(Task prompt): All lines in the data that hold the word "names" need copying.

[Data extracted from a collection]
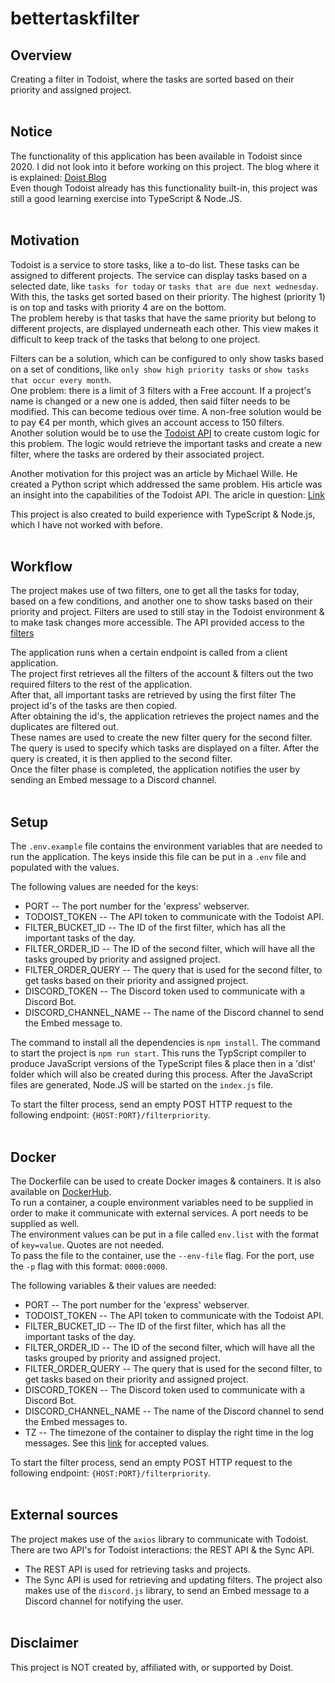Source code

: # bettertaskfilter

## Overview
Creating a filter in Todoist, where the tasks are sorted based on their priority and assigned project. <br><br>

## Notice
The functionality of this application has been available in Todoist since 2020. I did not look into it before working on this project. The blog where it is explained: [Doist Blog](https://blog.doist.com/todoist-sorting-options/#labels-filters) <br>
Even though Todoist already has this functionality built-in, this project was still a good learning exercise into TypeScript & Node.JS. <br><br>

## Motivation
Todoist is a service to store tasks, like a to-do list. These tasks can be assigned to different projects.
The service can display tasks based on a selected date, like `tasks for today` or `tasks that are due next wednesday`. With this, the tasks get sorted based on their priority. The highest (priority 1) is on top and tasks with priority 4 are on the bottom. <br>
The problem hereby is that tasks that have the same priority but belong to different projects, are displayed underneath each other. This view makes it difficult to keep track of the tasks that belong to one project.

Filters can be a solution, which can be configured to only show tasks based on a set of conditions, like `only show high priority tasks` or `show tasks that occur every month`. <br>
One problem:  there is a limit of 3 filters with a Free account. If a project's name is changed or a new one is added, then said filter needs to be modified. This can become tedious over time. A non-free solution would be to pay €4 per month, which gives an account access to 150 filters. <br>
Another solution would be to use the [Todoist API](https://developer.todoist.com/guides/#developing-with-todoist) to create custom logic for this problem. The logic would retrieve the important tasks and create a new filter, where the tasks are ordered by their associated project.

Another motivation for this project was an article by Michael Wille. He created a Python script which addressed the same problem. His article was an insight into the capabilities of the Todoist API. The aricle in question: [Link](https://mike.ps/todoist-today-by-project)

This project is also created to build experience with TypeScript & Node.js, which I have not worked with before. <br><br>

## Workflow
The project makes use of two filters, one to get all the tasks for today, based on a few conditions, and another one to show tasks based on their priority and project. Filters are used to still stay in the Todoist environment & to make task changes more accessible. The API provided access to the [filters](https://developer.todoist.com/sync/v8/#filters)

The application runs when a certain endpoint is called from a client application. <br>
The project first retrieves all the filters of the account & filters out the two required filters to the rest of the application. <br>
After that, all important tasks are retrieved by using the first filter The project id's of the tasks are then copied. <br>
After obtaining the id's, the application retrieves the project names and the duplicates are filtered out. <br>
These names are used to create the new filter query for the second filter. The query is used to specify which tasks are displayed on a filter. After the query is created, it is then applied to the second filter. <br>
Once the filter phase is completed, the application notifies the user by sending an Embed message to a Discord channel. <br><br>

## Setup
The `.env.example` file contains the environment variables that are needed to run the application. The keys inside this file can be put in a `.env` file and populated with the values. <br>

The following values are needed for the keys:
* PORT -- The port number for the 'express' webserver.
* TODOIST_TOKEN -- The API token to communicate with the Todoist API.
* FILTER_BUCKET_ID -- The ID of the first filter, which has all the important tasks of the day.
* FILTER_ORDER_ID -- The ID of the second filter, which will have all the tasks grouped by priority and assigned project.
* FILTER_ORDER_QUERY -- The query that is used for the second filter, to get tasks based on their priority and assigned project.
* DISCORD_TOKEN -- The Discord token used to communicate with a Discord Bot.
* DISCORD_CHANNEL_NAME -- The name of the Discord channel to send the Embed message to.

The command to install all the dependencies is `npm install`.
The command to start the project is `npm run start`. This runs the TypScript compiler to produce JavaScript versions of the TypeScript files & place then in a 'dist' folder which will also be created during this process.
After the JavaScript files are generated, Node.JS will be started on the `index.js` file.

To start the filter process, send an empty POST HTTP request to the following endpoint: `{HOST:PORT}/filterpriority`. <br><br>

## Docker
The Dockerfile can be used to create Docker images & containers. It is also available on [DockerHub](https://hub.docker.com/repository/docker/mrtech12/bettertaskfilter). <br>
To run a container, a couple environment variables need to be supplied in order to make it communicate with external services. A port needs to be supplied as well. <br>
The environment values can be put in a file called `env.list` with the format of `key=value`. Quotes are not needed. <br> To pass the file to the container, use the `--env-file` flag. For the port, use the `-p` flag with this format: `0000:0000`.

The following variables & their values are needed:
* PORT -- The port number for the 'express' webserver.
* TODOIST_TOKEN -- The API token to communicate with the Todoist API.
* FILTER_BUCKET_ID -- The ID of the first filter, which has all the important tasks of the day.
* FILTER_ORDER_ID -- The ID of the second filter, which will have all the tasks grouped by priority and assigned project.
* FILTER_ORDER_QUERY -- The query that is used for the second filter, to get tasks based on their priority and assigned project.
* DISCORD_TOKEN -- The Discord token used to communicate with a Discord Bot.
* DISCORD_CHANNEL_NAME -- The name of the Discord channel to send the Embed messages to.
* TZ -- The timezone of the container to display the right time in the log messages. See this [link](https://en.wikipedia.org/wiki/List_of_tz_database_time_zones) for accepted values.

To start the filter process, send an empty POST HTTP request to the following endpoint: `{HOST:PORT}/filterpriority`. <br><br>

## External sources
The project makes use of the `axios` library to communicate with Todoist. <br>
There are two API's for Todoist interactions: the REST API & the Sync API.
* The REST API is used for retrieving tasks and projects.
* The Sync API is used for retrieving and updating filters.
The project also makes use of the `discord.js` library, to send an Embed message to a Discord channel for notifying the user. <br><br>


## Disclaimer
This project is NOT created by, affiliated with, or supported by Doist.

(Exercise response):
After obtaining the id's, the application retrieves the project names and the duplicates are filtered out. <br>
These names are used to create the new filter query for the second filter. The query is used to specify which tasks are displayed on a filter. After the query is created, it is then applied to the second filter. <br>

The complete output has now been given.